**Exercise brief**
Using the records below, transcribe word for word the stretch from the line that contains "uses boundary-layer mixing" through the line that contains "identity-initialized outputs per", both end lines included, and nothing else.

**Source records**

*** Begin section ***

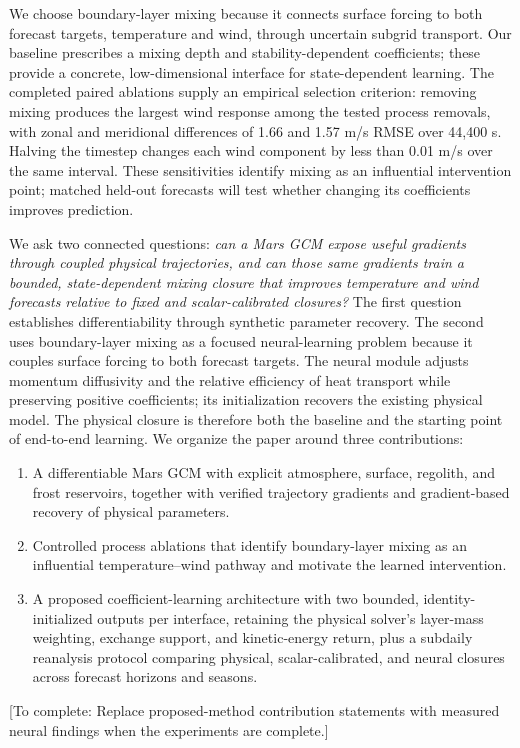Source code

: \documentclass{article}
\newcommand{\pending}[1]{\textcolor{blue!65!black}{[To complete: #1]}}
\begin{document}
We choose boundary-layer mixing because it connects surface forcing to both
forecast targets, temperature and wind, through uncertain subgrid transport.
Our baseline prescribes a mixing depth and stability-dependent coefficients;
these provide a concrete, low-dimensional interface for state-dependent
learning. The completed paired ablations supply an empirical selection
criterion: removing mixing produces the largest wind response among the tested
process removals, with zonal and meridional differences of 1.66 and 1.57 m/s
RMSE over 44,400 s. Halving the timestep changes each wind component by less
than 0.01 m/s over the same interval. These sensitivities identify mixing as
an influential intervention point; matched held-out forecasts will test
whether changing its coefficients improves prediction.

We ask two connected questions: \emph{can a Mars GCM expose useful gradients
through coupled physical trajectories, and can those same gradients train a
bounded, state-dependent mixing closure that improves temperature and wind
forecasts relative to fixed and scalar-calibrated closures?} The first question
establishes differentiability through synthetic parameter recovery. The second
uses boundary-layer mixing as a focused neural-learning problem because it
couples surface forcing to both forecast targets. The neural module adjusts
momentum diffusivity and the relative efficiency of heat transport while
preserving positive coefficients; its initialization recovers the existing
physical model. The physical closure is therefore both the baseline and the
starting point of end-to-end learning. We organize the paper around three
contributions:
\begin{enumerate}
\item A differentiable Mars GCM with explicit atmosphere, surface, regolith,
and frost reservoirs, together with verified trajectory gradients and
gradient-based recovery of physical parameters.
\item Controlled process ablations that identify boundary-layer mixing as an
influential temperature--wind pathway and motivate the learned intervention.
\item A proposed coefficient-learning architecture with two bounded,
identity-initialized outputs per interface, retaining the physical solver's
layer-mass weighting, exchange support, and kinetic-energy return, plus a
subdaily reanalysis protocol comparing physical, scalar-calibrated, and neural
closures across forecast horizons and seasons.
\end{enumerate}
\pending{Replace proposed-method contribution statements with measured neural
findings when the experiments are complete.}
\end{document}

*** End section ***
*** Begin section ***

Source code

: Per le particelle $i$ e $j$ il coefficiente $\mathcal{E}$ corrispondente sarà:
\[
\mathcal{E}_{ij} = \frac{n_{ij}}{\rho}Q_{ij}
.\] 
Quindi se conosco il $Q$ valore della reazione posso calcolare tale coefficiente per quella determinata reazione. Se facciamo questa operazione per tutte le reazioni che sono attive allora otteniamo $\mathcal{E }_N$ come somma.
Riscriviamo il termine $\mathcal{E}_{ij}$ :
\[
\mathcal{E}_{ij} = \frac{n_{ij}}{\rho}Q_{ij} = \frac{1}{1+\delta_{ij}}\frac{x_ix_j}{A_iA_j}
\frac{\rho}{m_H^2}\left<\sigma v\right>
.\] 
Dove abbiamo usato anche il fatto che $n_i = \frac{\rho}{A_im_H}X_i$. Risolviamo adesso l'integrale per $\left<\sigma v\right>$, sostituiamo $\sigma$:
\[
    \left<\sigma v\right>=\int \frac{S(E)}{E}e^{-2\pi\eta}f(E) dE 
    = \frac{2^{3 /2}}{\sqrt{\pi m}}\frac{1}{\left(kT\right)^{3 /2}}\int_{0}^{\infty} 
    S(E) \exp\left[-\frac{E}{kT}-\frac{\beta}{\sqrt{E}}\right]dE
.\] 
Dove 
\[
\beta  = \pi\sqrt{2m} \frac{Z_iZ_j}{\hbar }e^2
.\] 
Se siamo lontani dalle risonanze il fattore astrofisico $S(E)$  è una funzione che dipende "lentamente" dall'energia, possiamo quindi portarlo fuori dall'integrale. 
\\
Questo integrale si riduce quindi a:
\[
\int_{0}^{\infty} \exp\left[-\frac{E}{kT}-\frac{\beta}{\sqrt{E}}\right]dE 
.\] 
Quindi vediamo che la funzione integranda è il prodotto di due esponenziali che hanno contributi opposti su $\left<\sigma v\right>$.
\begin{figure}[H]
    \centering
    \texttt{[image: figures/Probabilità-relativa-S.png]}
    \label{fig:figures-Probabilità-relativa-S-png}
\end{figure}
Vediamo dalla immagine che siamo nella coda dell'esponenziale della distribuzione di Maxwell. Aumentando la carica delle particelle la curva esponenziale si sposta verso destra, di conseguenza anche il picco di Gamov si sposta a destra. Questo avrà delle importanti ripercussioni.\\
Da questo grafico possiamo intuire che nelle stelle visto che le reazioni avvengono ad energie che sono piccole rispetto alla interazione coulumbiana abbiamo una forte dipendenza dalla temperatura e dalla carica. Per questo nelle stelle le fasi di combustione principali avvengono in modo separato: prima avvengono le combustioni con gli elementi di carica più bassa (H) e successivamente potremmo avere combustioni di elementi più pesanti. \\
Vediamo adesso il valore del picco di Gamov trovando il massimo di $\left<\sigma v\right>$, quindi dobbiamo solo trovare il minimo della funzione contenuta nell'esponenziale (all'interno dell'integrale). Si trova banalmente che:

*** End section ***

**Task result**
uses boundary-layer mixing as a focused neural-learning problem because it
couples surface forcing to both forecast targets. The neural module adjusts
momentum diffusivity and the relative efficiency of heat transport while
preserving positive coefficients; its initialization recovers the existing
physical model. The physical closure is therefore both the baseline and the
starting point of end-to-end learning. We organize the paper around three
contributions:
\begin{enumerate}
\item A differentiable Mars GCM with explicit atmosphere, surface, regolith,
and frost reservoirs, together with verified trajectory gradients and
gradient-based recovery of physical parameters.
\item Controlled process ablations that identify boundary-layer mixing as an
influential temperature--wind pathway and motivate the learned intervention.
\item A proposed coefficient-learning architecture with two bounded,
identity-initialized outputs per interface, retaining the physical solver's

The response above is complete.